As Left Bank of the Rhine which is generally orographic left of the Rhine adjacent area designated.

In particular, this designation ( French Rive gauche du Rhin ) is used for the area in western Germany that was conquered and annexed by France in the First Coalition War . Since the attempt to create a Cisrhenan republic failed, the areas on the left bank of the Rhine were reorganized into départements based on the French model . After the Allied victory over Napoleon in 1814, these areas were provisionally administered by the Central Administrative Department. The Bavarian Rhine District (Rheinpfalz) and the Hessian province of Rheinhessen were formed from part of the territory in 1816 , the areas to the north of it came to Prussia and initially belonged to the two provinces of Jülich-Kleve-Berg and the Grand Duchy of Lower Rhine , from which the Rhine Province emerged in 1822 . The areas on the left bank of the Rhine to the south, which had fallen to France in the 17th and 18th centuries, only came under German administration again in 1871 as the Reichsland Alsace-Lorraine .

Administrative structure

In the late autumn of 1794, French revolutionary troops occupied the left bank of the Rhine. In May 1796 the area was divided into two general directorates. The General Directorate to Koblenz was responsible for the countries between the Meuse and Moselle , including the Electorate Trier on both banks of the Moselle, that to Aachen for the countries between the Rhine and Meuse. The annexation was prepared in the Peace of Campo Formio (1797) and recognized under international law in the Peace of Lunéville (1801).

In 1798 the administration of the area was reorganized according to the French model; four departments were formed. The board of directors commissioned the Alsatian Franz-Josef (François-Joseph) Rudler with this task and appointed him "General Government Commissioner of all conquered countries between the Meuse and Rhine and the Rhine and Moselle". Rudler was previously a judge at the Court of Cassation in Paris. Its division into four departments remained until the end of the French era and partly beyond:

An area in the southern Palatinate was the

The organization of the courts was adapted to the administrative structures. See court organization of the Left Bank of the Rhine .

Political changes

In addition to the centralization of administration based on the French model, the other laws applicable in France were also introduced. This included the abolition of all corporate privileges, the establishment of civil equality , the establishment of a new court system and the introduction of the civil code . The spiritual property was secularized . Associated with this was a fundamental reallocation of the entire property and financial situation. The legal basis for this expropriation was a French ordinance, the consular decision of June 9, 1802 ("Arreté des Consuls"). The bourgeoisie benefited primarily from this .

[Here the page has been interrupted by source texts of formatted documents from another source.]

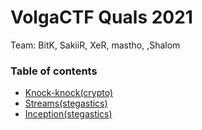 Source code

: # VolgaCTF Quals 2021

Team: BitK, SakiiR, XeR, mastho, ,Shalom

### Table of contents

* [Knock-knock(crypto)](knock)
* [Streams(stegastics)](streams)
* [Inception(stegastics)](inception)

Education policy was less successful. Instead of reforming the universities, the French administration relied on the establishment of specialized technical schools.

Criticism came from circles influenced by the church, but also from former German Jacobins during Napoleon's time . While some complained about secularization, others criticized the suppression of freedom. An example of one of these critics is the former monk Franz Theodor Biergans . After turning away from monastic life in the Schwarzenbroich monastery (near Düren ), he acted as a Jacobin in Cologne, where he clearly criticized the church and feudal lords as a supporter of the French revolutionary ideals.

Dissatisfaction with compulsory military service was widespread throughout the population.

Law

The Civil Code continued to apply on the left bank of the Rhine long after the Wars of Liberation until the Civil Code (BGB) came into force on January 1, 1900. For reasons of demarcation from France, however, it was referred to as " Rhenish law ".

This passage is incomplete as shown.